Word for word, restate every entry that follows.
========
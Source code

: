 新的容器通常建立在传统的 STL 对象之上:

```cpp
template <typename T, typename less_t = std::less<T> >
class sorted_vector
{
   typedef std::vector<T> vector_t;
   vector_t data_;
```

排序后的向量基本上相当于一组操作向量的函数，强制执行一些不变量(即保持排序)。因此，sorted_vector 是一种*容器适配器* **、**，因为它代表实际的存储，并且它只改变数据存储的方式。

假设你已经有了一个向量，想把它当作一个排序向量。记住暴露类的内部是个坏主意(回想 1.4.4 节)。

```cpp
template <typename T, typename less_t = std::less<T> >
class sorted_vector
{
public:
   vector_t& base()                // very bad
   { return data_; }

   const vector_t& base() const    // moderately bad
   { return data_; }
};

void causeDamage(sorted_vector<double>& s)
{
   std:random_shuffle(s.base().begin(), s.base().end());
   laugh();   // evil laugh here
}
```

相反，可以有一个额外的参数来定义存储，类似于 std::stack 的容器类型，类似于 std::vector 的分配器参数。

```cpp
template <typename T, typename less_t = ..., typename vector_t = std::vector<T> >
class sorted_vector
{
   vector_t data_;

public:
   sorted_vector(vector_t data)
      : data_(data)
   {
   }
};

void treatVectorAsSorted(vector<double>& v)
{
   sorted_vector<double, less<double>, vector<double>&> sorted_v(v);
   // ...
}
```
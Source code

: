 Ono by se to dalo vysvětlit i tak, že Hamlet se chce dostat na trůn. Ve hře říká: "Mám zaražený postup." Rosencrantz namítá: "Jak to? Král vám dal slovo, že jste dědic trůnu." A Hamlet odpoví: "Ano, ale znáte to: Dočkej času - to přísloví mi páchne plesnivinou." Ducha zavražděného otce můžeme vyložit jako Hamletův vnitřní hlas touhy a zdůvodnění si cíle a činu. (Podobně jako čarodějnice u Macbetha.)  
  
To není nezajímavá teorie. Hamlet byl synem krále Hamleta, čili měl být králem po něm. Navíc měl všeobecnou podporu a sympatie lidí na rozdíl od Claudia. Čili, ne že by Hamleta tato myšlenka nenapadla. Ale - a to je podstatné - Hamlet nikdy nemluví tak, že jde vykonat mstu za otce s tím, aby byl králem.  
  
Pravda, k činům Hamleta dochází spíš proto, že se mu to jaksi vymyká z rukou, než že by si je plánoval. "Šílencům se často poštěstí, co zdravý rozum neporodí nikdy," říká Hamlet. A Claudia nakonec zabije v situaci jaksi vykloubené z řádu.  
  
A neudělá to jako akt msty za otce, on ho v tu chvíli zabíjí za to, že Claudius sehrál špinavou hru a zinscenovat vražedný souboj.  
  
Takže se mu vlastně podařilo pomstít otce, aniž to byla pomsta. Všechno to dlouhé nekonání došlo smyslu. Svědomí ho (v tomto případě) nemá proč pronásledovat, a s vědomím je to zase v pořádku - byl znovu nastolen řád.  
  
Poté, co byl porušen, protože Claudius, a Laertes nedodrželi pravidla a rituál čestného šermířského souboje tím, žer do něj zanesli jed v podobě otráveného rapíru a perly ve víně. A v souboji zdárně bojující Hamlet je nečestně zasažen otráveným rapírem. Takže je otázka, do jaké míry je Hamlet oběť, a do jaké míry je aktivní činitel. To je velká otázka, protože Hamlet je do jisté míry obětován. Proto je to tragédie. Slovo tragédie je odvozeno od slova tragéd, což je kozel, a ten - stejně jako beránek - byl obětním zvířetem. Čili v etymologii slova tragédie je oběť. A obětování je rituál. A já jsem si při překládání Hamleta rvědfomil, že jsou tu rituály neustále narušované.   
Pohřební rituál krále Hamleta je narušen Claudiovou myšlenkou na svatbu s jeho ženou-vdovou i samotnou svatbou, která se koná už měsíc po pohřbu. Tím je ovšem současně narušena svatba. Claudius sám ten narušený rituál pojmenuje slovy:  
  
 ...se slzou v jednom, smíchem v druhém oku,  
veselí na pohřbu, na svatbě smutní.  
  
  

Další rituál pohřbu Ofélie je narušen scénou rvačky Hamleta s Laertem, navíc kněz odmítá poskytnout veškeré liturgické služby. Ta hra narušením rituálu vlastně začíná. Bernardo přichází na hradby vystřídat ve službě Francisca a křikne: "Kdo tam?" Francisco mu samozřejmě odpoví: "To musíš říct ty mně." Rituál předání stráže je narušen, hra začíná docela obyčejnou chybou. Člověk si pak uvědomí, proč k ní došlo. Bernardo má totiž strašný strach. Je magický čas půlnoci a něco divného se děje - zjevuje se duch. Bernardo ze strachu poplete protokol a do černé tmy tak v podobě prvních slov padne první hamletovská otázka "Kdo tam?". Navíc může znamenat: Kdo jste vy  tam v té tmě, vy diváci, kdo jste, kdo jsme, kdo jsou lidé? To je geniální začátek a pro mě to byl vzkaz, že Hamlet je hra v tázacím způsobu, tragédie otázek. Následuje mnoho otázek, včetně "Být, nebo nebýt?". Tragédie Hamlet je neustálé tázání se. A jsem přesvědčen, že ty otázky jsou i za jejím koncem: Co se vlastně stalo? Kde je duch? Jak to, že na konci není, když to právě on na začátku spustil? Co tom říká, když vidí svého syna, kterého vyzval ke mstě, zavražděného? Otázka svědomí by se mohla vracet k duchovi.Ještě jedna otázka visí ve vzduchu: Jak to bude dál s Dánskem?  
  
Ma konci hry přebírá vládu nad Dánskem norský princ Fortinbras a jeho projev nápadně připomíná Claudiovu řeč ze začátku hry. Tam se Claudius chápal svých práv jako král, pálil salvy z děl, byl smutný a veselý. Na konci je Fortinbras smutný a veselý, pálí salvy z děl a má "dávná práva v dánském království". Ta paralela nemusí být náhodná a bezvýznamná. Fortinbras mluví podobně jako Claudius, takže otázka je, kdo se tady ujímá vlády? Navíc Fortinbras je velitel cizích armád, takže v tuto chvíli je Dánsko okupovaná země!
========
__ANSWER TO THIS TASK__:
Source code

: 新的容器通常建立在传统的 STL 对象之上:

```cpp
template <typename T, typename less_t = std::less<T> >
class sorted_vector
{
   typedef std::vector<T> vector_t;
   vector_t data_;
```

排序后的向量基本上相当于一组操作向量的函数，强制执行一些不变量(即保持排序)。因此，sorted_vector 是一种*容器适配器* **、**，因为它代表实际的存储，并且它只改变数据存储的方式。

假设你已经有了一个向量，想把它当作一个排序向量。记住暴露类的内部是个坏主意(回想 1.4.4 节)。

```cpp
template <typename T, typename less_t = std::less<T> >
class sorted_vector
{
public:
   vector_t& base()                // very bad
   { return data_; }

   const vector_t& base() const    // moderately bad
   { return data_; }
};

void causeDamage(sorted_vector<double>& s)
{
   std:random_shuffle(s.base().begin(), s.base().end());
   laugh();   // evil laugh here
}
```

相反，可以有一个额外的参数来定义存储，类似于 std::stack 的容器类型，类似于 std::vector 的分配器参数。

```cpp
template <typename T, typename less_t = ..., typename vector_t = std::vector<T> >
class sorted_vector
{
   vector_t data_;

public:
   sorted_vector(vector_t data)
      : data_(data)
   {
   }
};

void treatVectorAsSorted(vector<double>& v)
{
   sorted_vector<double, less<double>, vector<double>&> sorted_v(v);
   // ...
}
```
Source code

: Ono by se to dalo vysvětlit i tak, že Hamlet se chce dostat na trůn. Ve hře říká: "Mám zaražený postup." Rosencrantz namítá: "Jak to? Král vám dal slovo, že jste dědic trůnu." A Hamlet odpoví: "Ano, ale znáte to: Dočkej času - to přísloví mi páchne plesnivinou." Ducha zavražděného otce můžeme vyložit jako Hamletův vnitřní hlas touhy a zdůvodnění si cíle a činu. (Podobně jako čarodějnice u Macbetha.)  
  
To není nezajímavá teorie. Hamlet byl synem krále Hamleta, čili měl být králem po něm. Navíc měl všeobecnou podporu a sympatie lidí na rozdíl od Claudia. Čili, ne že by Hamleta tato myšlenka nenapadla. Ale - a to je podstatné - Hamlet nikdy nemluví tak, že jde vykonat mstu za otce s tím, aby byl králem.  
  
Pravda, k činům Hamleta dochází spíš proto, že se mu to jaksi vymyká z rukou, než že by si je plánoval. "Šílencům se často poštěstí, co zdravý rozum neporodí nikdy," říká Hamlet. A Claudia nakonec zabije v situaci jaksi vykloubené z řádu.  
  
A neudělá to jako akt msty za otce, on ho v tu chvíli zabíjí za to, že Claudius sehrál špinavou hru a zinscenovat vražedný souboj.  
  
Takže se mu vlastně podařilo pomstít otce, aniž to byla pomsta. Všechno to dlouhé nekonání došlo smyslu. Svědomí ho (v tomto případě) nemá proč pronásledovat, a s vědomím je to zase v pořádku - byl znovu nastolen řád.  
  
Poté, co byl porušen, protože Claudius, a Laertes nedodrželi pravidla a rituál čestného šermířského souboje tím, žer do něj zanesli jed v podobě otráveného rapíru a perly ve víně. A v souboji zdárně bojující Hamlet je nečestně zasažen otráveným rapírem. Takže je otázka, do jaké míry je Hamlet oběť, a do jaké míry je aktivní činitel. To je velká otázka, protože Hamlet je do jisté míry obětován. Proto je to tragédie. Slovo tragédie je odvozeno od slova tragéd, což je kozel, a ten - stejně jako beránek - byl obětním zvířetem. Čili v etymologii slova tragédie je oběť. A obětování je rituál. A já jsem si při překládání Hamleta rvědfomil, že jsou tu rituály neustále narušované.   
Pohřební rituál krále Hamleta je narušen Claudiovou myšlenkou na svatbu s jeho ženou-vdovou i samotnou svatbou, která se koná už měsíc po pohřbu. Tím je ovšem současně narušena svatba. Claudius sám ten narušený rituál pojmenuje slovy:  
  
 ...se slzou v jednom, smíchem v druhém oku,  
veselí na pohřbu, na svatbě smutní.  
  
  

Další rituál pohřbu Ofélie je narušen scénou rvačky Hamleta s Laertem, navíc kněz odmítá poskytnout veškeré liturgické služby. Ta hra narušením rituálu vlastně začíná. Bernardo přichází na hradby vystřídat ve službě Francisca a křikne: "Kdo tam?" Francisco mu samozřejmě odpoví: "To musíš říct ty mně." Rituál předání stráže je narušen, hra začíná docela obyčejnou chybou. Člověk si pak uvědomí, proč k ní došlo. Bernardo má totiž strašný strach. Je magický čas půlnoci a něco divného se děje - zjevuje se duch. Bernardo ze strachu poplete protokol a do černé tmy tak v podobě prvních slov padne první hamletovská otázka "Kdo tam?". Navíc může znamenat: Kdo jste vy  tam v té tmě, vy diváci, kdo jste, kdo jsme, kdo jsou lidé? To je geniální začátek a pro mě to byl vzkaz, že Hamlet je hra v tázacím způsobu, tragédie otázek. Následuje mnoho otázek, včetně "Být, nebo nebýt?". Tragédie Hamlet je neustálé tázání se. A jsem přesvědčen, že ty otázky jsou i za jejím koncem: Co se vlastně stalo? Kde je duch? Jak to, že na konci není, když to právě on na začátku spustil? Co tom říká, když vidí svého syna, kterého vyzval ke mstě, zavražděného? Otázka svědomí by se mohla vracet k duchovi.Ještě jedna otázka visí ve vzduchu: Jak to bude dál s Dánskem?  
  
Ma konci hry přebírá vládu nad Dánskem norský princ Fortinbras a jeho projev nápadně připomíná Claudiovu řeč ze začátku hry. Tam se Claudius chápal svých práv jako král, pálil salvy z děl, byl smutný a veselý. Na konci je Fortinbras smutný a veselý, pálí salvy z děl a má "dávná práva v dánském království". Ta paralela nemusí být náhodná a bezvýznamná. Fortinbras mluví podobně jako Claudius, takže otázka je, kdo se tady ujímá vlády? Navíc Fortinbras je velitel cizích armád, takže v tuto chvíli je Dánsko okupovaná země!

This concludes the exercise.